Il y a des mères qui répètent, mais il est fréquent que ce soit plus compliqué avec un des enfants. On essaie de ne jamais réagir globalement et d’apporter des réponses différentes selon les cas ; c’est toujours – si possible – cet enfant-là avec cette mère-là. Ceci dit, il n’est pas rare d’apprendre avec le temps qu’un enfant particulièrement maltraité est issu d’un viol ou d’un secret indicible que l’enfant, qui est supposé ne pas savoir, met en scène constamment. Je pense à un cas : une jeune fille de 12-13 ans est enceinte, personne ne le voit. Une nuit, elle accouche dans la salle de bains, prend le bébé, l’enroule dans un drap et le met dans le vide-ordures avant de retourner se coucher. Le bébé est trouvé, on mène l’enquête, on trouve sa mère. Le nouveau-né, une petite fille, est placé. Je la rencontre quand elle a 13 ans. Elle a grandi dans la même famille d’accueil, ils l’ont beaucoup investie, elle va plutôt bien. Sa mère a fait des études, elle est intelligente et charmante, mais n’a jamais pu dire à sa fille ce qui s’était passé. Et la petite refuse de voir sa mère, elle est terrorisée par cette jeune femme ; elle dort complètement enroulée dans un drap de la tête aux pieds ; elle ne peut pas faire la vaisselle ; elle ne peut pas toucher les poubelles. Elle met sans cesse en scène son histoire et vit sa mère comme un monstre. J’ai essayé, avant de quitter mes fonctions, de convaincre cette mère de parler à sa fille, de mettre des mots sur cette histoire, des mots humains, quitte à l’accompagner dans cette démarche ; reste que je ne pense pas qu’elle retrouvera jamais son enfant. Mais peut-être qu’autre chose entre elles sera possible. Certaines mères l’admettent : elles ont de la reconnaissance pour ceux qui ont pu donner ce qu’elles n’ont pas pu offrir et elles peuvent donner autre chose. Quand on arrive à cet équilibre-là, ça aide l’enfant à vivre sa situation.


Donc vous n’avez pas l’idée qu’il existe quelque chose comme un instinct maternel ?

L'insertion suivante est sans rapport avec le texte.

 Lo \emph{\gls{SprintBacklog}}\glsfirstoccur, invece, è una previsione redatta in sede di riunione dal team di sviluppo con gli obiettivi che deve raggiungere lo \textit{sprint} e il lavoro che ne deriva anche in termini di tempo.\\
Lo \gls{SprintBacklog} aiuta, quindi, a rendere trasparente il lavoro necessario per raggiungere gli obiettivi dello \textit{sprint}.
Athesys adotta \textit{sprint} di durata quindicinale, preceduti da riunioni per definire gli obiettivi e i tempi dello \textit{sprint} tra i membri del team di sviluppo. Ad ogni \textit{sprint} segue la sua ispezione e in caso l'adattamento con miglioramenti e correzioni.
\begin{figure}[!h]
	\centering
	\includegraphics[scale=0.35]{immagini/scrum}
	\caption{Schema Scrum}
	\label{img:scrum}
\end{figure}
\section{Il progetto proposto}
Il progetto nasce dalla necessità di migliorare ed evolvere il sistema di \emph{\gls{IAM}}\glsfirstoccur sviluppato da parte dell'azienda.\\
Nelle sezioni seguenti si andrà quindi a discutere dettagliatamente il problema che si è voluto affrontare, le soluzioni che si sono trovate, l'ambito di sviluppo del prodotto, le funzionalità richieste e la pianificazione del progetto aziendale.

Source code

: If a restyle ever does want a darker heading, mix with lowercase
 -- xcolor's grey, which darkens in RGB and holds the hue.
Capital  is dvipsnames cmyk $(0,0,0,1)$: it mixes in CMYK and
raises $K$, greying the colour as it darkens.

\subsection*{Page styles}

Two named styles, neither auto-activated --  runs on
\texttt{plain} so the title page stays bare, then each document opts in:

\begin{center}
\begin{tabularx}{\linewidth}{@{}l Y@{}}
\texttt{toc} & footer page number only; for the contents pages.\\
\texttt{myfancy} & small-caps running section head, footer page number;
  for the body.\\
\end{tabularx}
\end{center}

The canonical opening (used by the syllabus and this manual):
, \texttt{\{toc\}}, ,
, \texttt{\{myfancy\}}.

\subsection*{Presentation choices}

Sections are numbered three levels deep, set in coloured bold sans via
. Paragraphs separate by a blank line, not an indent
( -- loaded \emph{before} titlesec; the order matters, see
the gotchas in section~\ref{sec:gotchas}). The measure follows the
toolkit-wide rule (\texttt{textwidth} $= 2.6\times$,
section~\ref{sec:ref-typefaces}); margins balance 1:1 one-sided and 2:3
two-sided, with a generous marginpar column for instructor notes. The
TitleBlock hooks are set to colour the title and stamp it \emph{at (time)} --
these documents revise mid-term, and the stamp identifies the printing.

Le plus souvent, quand une mère me dit : « Vous ne pouvez pas comprendre parce que c’est moi qui l’ai mis au monde, c’est moi qui l’ai porté », je pense que ça ne veut rien dire, en dehors de : « Il m’appartient. » Être mère, c’est ce qu’on construit avec son enfant, ce à quoi on renonce pour lui donner une place différente de la sienne propre. Quand on dit à une mère : « Votre enfant va mal, vous le mettez en danger, vous ne le protégez pas », la réponse est : « Je l’ai mis au monde. Il est à moi ». Ce n’est pas ça être mère. Mais d’un autre côté, même malsain, même destructeur, ce lien en est un ; il faut faire avec lui et souvent les enfants le revendiquent, même s’il est négatif ; ils demandent leur mère. Donc, c’est à nous de mettre les limites, tout en envisageant aussi ce qui peut être autorisé. D’où le rôle des thérapeutes. On est en permanence dans une articulation entre ces trois champs : le droit, l’éducatif et le soin.


Quant aux mères d’enfants délinquants, ce sont souvent des mères paradoxales : je t’aime, je te déteste, je suis ta mère, tu es mon bébé et le résultat c’est que la « terreur du quartier » dort avec sa mère et fait pipi au lit. Il est dans un rapport de dépendance, mêlant l’intrusion et le rejet, le tout-ou-rien et la confusion des places, avec une mère qui dit non pas « qu’est ce que tu as fait ? » mais « qu’est-ce que tu m’as fait ? ». Le cas-type de l’adolescent délinquant c’est : « Dès que je commets un délit, papa et maman s’engueulent, mais comme ça ils se retrouvent et donc moi je suis tranquille. » Le père est convoqué et revient, du fait de l’infraction commise par son fils, opérer un rôle séparateur. C’est assez fréquent.


i Catherine Sultan, ancien juge des enfants, est actuellement Directrice de la Protection judiciaire de la jeunesse (PJJ). Elle est l’auteur de Je ne parlerai qu’à ma juge : Voyage au cœur de la justice des enfants, préfacé par Pierre Joxe, Paris, Seuil, 2013.